Bisher keine schlechten Erfahrungen gemacht, ist zwar ein recht "labberiger" Rucksack, und das Laptopfach ist auch nur eine Tasche (kein Polster oder sonstwas), aber reicht mir vollkommen. Wenn ein DIN A4-Block reinpasst und noch etwas Platz ist, dann sollten auch 17" darin Raum finden.
Meiner ist von *Deuter *und war recht günstig, gibt wohl aber auch "professionellere" da .. kannst dich ja mal umschauen 

Was jetzt das Fach angeht: Ich würde da nicht allzuviel Wert auf Polsterung legen, sondern mir vielleicht lieber noch eine (günstige) Laptoptasche - also so ein ganz einfaches Ding - dazukaufen, am besten aus _Fließ/Nylon_, oder wie das Zeug heißt.

Ansonsten kann ich auch nicht so viel sagen ... die Qualität von meinem lässt (in Extremfällen) leider zu wünschen übrig; eine Halbe Stunde Dauerregen und das Notebook in der wurde selbst in der Notebooktasche nass 
Da weiß ich allerdings auch nicht worauf man achten muss, damit man wirklich etwas wasserfestes hat. Eine einfache Lösung wäre wohl eher starke Regenfälle zu meiden 
Zu den allgemeinen Taschen: Ich fahre mit 1 Notebookfach + 1 ganz kleine Tasche (Handy, Funkmaus, ...) + 1 mittlere Tasche (Schreibzeug, Netzteil, so DIN A5-Größe) + 1 großes Fach, innen nochmal unterteil, für den Rest ganz gut.

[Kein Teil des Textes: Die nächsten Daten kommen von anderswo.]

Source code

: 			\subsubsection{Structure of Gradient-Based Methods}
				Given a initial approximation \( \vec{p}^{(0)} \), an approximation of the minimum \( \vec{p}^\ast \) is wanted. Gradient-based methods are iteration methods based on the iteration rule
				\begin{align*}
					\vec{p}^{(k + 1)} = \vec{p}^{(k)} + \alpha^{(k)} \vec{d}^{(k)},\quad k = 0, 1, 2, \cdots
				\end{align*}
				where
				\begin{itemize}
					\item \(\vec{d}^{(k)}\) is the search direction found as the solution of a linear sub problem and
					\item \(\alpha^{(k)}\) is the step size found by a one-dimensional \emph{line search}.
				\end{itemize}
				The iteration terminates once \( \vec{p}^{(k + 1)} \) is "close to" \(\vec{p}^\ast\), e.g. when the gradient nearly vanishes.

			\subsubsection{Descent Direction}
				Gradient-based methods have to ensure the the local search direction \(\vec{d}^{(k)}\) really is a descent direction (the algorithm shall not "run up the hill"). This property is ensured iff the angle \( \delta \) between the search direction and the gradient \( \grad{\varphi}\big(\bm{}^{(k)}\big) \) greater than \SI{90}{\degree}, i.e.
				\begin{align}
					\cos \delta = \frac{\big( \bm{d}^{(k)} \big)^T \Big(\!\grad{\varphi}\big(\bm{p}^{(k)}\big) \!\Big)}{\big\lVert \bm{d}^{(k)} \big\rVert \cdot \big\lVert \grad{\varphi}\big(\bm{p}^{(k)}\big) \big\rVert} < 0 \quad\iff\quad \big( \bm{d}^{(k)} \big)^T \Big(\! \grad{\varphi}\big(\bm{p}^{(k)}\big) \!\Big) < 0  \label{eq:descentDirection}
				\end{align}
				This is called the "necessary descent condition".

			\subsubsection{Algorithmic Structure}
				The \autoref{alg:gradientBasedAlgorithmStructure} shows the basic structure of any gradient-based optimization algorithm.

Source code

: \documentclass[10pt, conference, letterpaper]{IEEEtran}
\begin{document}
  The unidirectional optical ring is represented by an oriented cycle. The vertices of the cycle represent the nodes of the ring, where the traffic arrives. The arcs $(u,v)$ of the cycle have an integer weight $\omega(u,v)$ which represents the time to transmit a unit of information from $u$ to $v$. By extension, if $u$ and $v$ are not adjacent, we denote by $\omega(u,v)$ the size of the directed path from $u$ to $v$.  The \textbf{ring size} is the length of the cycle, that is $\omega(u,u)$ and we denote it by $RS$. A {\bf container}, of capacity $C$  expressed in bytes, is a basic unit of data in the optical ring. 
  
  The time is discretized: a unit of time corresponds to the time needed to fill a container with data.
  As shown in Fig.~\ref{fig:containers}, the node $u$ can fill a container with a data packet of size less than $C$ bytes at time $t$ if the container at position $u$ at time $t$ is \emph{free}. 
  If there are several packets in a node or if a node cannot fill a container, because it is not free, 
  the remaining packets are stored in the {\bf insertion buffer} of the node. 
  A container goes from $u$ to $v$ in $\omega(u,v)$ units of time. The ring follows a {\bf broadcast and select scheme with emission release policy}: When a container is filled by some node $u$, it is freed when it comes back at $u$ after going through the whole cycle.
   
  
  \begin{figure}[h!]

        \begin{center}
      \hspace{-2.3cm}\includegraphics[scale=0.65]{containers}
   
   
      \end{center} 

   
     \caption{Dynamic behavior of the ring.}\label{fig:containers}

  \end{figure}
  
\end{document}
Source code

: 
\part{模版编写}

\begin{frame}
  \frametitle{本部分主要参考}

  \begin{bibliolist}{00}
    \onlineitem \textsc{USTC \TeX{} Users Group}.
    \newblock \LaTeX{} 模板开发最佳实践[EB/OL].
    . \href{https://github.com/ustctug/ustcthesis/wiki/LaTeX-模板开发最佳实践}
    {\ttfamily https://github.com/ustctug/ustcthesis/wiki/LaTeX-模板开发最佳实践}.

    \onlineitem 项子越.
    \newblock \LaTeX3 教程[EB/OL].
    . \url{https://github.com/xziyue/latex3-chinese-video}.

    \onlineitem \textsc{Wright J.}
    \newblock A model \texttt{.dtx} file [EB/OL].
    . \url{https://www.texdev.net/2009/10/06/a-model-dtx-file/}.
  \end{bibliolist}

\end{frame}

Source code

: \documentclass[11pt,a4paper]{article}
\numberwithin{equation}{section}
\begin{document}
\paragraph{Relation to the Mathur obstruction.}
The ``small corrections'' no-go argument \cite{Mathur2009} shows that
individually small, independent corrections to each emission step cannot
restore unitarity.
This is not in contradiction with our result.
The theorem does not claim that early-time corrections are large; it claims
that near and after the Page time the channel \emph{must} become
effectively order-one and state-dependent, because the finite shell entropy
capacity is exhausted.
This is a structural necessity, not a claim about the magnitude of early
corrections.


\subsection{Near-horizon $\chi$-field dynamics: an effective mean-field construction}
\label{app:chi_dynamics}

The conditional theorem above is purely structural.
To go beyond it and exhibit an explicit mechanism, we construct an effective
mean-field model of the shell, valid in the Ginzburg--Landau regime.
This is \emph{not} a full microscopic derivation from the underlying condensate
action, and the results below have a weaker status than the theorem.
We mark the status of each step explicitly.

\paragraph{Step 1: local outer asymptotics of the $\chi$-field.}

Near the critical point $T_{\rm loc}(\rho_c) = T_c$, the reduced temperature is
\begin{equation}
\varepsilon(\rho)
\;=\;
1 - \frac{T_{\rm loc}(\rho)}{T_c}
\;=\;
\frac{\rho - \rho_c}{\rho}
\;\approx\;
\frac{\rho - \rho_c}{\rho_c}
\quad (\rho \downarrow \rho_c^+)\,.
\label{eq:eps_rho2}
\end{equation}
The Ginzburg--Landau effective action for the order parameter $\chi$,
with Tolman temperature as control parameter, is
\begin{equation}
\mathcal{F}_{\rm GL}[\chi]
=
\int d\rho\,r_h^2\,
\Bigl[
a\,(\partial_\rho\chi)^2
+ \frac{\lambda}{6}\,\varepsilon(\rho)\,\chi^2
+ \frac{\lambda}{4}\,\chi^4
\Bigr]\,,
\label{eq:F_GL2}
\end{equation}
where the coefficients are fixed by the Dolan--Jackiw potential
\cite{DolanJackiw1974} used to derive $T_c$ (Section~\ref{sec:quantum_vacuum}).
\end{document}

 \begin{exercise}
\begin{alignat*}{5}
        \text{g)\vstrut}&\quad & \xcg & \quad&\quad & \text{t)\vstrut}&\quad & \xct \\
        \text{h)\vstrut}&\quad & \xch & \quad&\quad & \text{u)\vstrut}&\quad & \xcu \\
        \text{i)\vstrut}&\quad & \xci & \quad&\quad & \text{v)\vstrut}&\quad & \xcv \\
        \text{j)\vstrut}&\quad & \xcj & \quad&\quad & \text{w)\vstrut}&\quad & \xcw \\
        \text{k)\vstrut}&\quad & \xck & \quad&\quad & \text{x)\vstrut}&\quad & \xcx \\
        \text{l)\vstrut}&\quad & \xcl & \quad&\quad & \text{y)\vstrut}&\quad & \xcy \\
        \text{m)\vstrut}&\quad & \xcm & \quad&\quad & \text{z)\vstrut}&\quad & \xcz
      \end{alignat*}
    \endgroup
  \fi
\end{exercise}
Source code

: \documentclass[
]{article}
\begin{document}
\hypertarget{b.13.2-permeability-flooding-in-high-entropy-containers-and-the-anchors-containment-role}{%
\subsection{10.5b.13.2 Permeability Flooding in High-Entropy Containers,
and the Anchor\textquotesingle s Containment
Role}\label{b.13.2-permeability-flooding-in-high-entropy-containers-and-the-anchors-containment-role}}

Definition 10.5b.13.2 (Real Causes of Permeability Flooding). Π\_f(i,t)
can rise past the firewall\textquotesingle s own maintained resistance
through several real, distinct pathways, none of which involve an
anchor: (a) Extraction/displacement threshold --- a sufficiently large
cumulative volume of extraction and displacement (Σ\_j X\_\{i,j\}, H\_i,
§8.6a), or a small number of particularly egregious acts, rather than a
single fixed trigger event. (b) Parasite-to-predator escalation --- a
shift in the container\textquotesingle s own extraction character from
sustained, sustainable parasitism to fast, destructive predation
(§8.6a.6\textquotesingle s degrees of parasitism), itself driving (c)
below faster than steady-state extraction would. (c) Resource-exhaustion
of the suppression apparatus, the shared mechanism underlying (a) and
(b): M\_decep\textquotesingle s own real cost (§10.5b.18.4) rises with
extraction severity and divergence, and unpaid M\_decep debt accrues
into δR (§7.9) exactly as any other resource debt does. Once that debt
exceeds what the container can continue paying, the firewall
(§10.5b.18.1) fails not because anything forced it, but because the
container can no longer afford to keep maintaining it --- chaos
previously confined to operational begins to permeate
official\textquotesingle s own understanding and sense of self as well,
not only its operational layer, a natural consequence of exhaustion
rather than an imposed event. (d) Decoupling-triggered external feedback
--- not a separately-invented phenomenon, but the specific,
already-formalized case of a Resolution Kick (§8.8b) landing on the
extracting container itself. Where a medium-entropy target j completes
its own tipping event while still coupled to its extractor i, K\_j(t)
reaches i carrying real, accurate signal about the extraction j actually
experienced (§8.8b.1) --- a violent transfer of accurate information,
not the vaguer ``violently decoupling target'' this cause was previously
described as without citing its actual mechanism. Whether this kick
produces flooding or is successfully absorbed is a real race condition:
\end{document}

Darüber hinaus ist mir jetzt im Laufe der Zeit ein Rucksack von einem ASUS G55V-Notebook in die Hände gekommen und muss sagen, der ist echt erste Sahne! Sehr viel stabiler, regendichter (dank Gummierung irgendwie) und "funktionaler". Allerdings ist der Boden im "Hauptfach" ziemlich dünn. Der hat ein sehr großes Hauptfach (innen nochma unterteilt) und ein Notebookfach mit einer 15"-Polsterung, bei mir jedenfalls. Nur dadurch dass der viel stabiler ist, passt auch gefühlt weniger rein, weil er sich nicht so dehnen lässt.

_____
Ende, und wer nicht gestorben ist, der kann jetzt diese Zeile auch noch lesen


----------



## DarthLAX (24. September 2012)

hm...

so kann es gehen, mein letzter kauf von Lappi-Zubehör (eine Tasche für meinen alten) hat mir zwar ne sehr gute Tasche gebracht, aber ich will halt KEINE Tasche mehr, sondern nen Rucksack, ist wenn man das ganze weiter tragen muss einfach angenehmer (zumindest wenn man nen typ ist - mädels stehen ja auf taschen, was ich so absolut nicht verstehe) 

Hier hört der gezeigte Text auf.